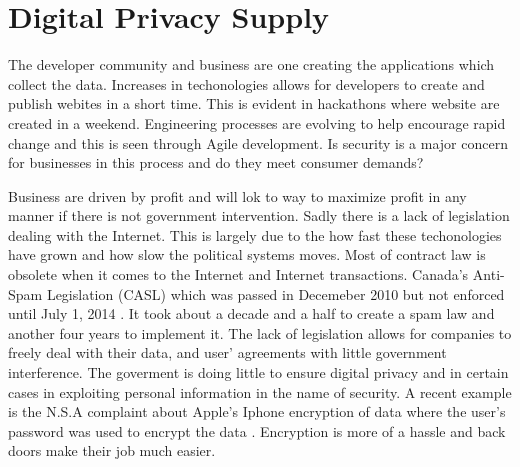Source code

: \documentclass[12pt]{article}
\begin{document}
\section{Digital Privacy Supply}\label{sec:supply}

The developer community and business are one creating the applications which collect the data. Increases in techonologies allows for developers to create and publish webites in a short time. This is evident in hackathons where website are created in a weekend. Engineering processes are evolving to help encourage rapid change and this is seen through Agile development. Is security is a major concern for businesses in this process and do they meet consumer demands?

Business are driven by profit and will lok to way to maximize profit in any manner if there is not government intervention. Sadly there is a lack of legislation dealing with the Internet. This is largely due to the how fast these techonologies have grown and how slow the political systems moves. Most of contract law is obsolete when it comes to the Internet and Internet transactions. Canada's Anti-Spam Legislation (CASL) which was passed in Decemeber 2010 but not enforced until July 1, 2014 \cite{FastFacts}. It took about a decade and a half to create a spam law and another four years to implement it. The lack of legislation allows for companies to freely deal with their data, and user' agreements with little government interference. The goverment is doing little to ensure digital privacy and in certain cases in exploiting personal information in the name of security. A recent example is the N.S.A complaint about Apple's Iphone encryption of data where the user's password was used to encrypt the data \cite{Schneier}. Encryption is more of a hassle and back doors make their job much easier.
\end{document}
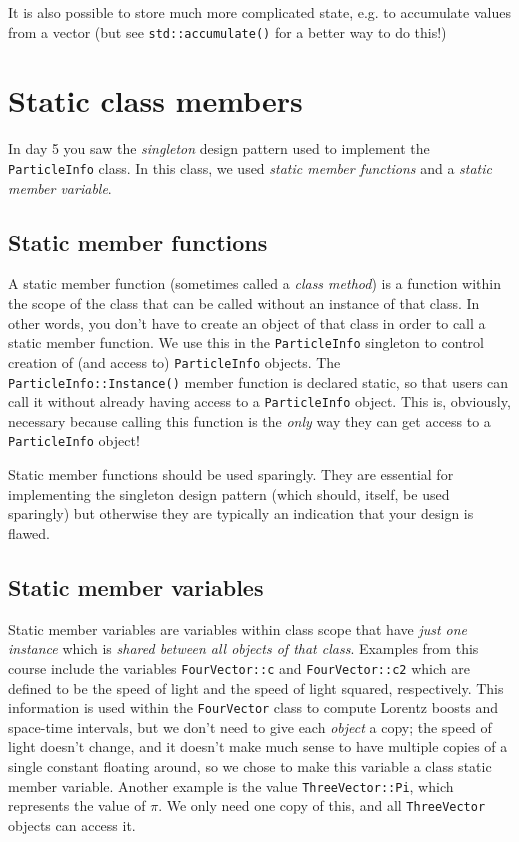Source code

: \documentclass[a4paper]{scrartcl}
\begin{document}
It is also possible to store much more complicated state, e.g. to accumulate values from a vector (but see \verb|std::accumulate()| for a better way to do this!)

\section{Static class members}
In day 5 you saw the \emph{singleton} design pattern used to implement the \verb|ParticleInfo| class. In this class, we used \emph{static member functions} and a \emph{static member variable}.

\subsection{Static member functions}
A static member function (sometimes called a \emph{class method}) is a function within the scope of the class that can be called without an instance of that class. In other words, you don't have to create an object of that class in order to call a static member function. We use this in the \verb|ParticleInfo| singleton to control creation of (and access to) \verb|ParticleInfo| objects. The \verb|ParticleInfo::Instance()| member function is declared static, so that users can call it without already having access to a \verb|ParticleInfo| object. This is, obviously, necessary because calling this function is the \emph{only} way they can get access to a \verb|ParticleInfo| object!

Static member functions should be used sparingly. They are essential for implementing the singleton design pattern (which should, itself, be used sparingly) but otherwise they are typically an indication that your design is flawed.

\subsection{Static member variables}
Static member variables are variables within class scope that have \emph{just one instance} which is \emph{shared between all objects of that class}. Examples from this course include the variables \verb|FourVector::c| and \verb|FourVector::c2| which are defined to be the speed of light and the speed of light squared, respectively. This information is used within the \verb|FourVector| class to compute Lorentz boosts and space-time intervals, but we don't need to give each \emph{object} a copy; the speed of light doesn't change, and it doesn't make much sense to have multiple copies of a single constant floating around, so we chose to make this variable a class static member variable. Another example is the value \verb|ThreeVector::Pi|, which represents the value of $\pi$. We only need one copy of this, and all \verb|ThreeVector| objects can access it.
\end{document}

################

Lines with "documentclass": copy every one of them from the listing above.

→ EXERCISE RESULT
: \documentclass[12pt]{article}
: \documentclass[a4paper]{scrartcl}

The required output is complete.